My gut is the CO state credit will be less than the $4,600 offered for 2012, but hopefully still north of $2,000. I guess it all depends on which ICE the are using as the comparable and what trim level of the Leaf they compare it to. I just don't see them dropping the credit to 0 for an all-electric. What would be the point of the credit? Then again, the tax code is often irrational.

Regardless of what the CO state credit amount, I'm fairly comfortable pulling the trigger. I'm betting on long-term ownership (5-8 years). My rnd-trip commute is only 34 miles, so even with 30 percent battery degradation I would have an approximate range of 53 miles. I realize the technology will likely improve rapidly in this time span, but all I care is that the car gets me from point A to point B safely, reliably, as cheaply as possible, and with as little environmental impact as possible. I have three young boys and a 2012 Honda Odyssey for any long trips and my wife's old Xtrerra (2000) for mountain excursions. The Leaf will be strictly a commuter and around town vehicle. The Leaf will replace my 2001 Saturn SL1, which has 125,000 miles.

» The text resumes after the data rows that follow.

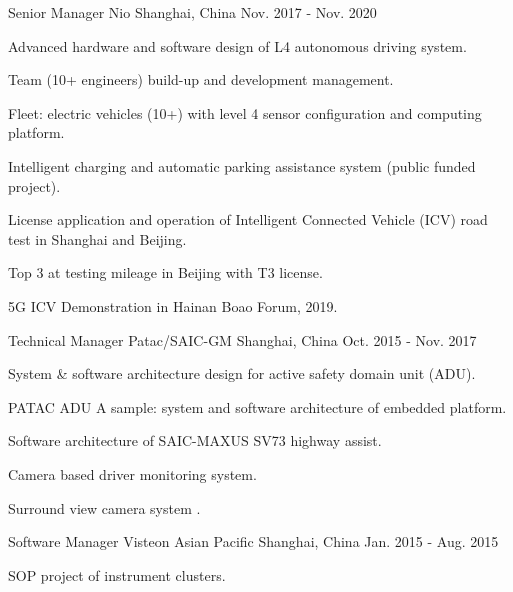 \documentclass[../cv_xin.tex]{subfiles}
\begin{document}
\begin{cventries}
  \cventry
    {Senior Manager} %
    {Nio} %
    {Shanghai, China} %
    {Nov. 2017 - Nov. 2020} %
    {
      \begin{cvitems}
        \item Advanced hardware and software design of L4 autonomous driving system.
        \item Team (10+ engineers) build-up and development management.
        \item Fleet: electric vehicles (10+) with level 4 sensor configuration and computing platform.
        \item Intelligent charging and automatic parking assistance system (public funded project).
        \item License application and operation of Intelligent Connected Vehicle (ICV) road test in Shanghai and Beijing.
        \item Top 3 at testing mileage in Beijing with T3 license.
        \item 5G ICV Demonstration in Hainan Boao Forum, 2019.
      \end{cvitems}
    }

  \cventry
    {Technical Manager} %
    {Patac/SAIC-GM} %
    {Shanghai, China} %
    {Oct. 2015 - Nov. 2017} %
    {
      \begin{cvitems}
        \item System \& software architecture design for active safety domain unit (ADU).
        \item PATAC ADU A sample: system and software architecture of embedded platform.
        \item Software architecture of SAIC-MAXUS SV73 highway assist.
        \item Camera based driver monitoring system.
        \item Surround view camera system \supercite{Xin_RearView_17}.
      \end{cvitems}
    }


  \cventry
    {Software Manager} %
    {Visteon Asian Pacific} %
    {Shanghai, China} %
    {Jan. 2015 - Aug. 2015} %
    {
      \begin{cvitems}
        \item SOP project of instrument clusters.
      \end{cvitems}
    }


\end{cventries}
\end{document}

By my math, even without a State tax credit and factoring in some heavy depreciation, the five-year cost to own the Leaf is at worst a break-even proposition when comparing the cost of ownership of a similar ICE with a starting MSRP of $20,000. Anything beyond the first five years and the battery warranty would be gravy and improve the price of ownership over the comparable ICE (maintenance and fuel savings increase and relative depreciation gap narrows b/c almost all cars end up at zero in the end). Hopefully, Nissan will offer an affordable battery replacement pack in this time span, but I'm not counting on it.

This site has been tremendously valuable in helping research this car and weigh options. So, I'd be interested in the community's thoughts on any of the above before I make the plunge.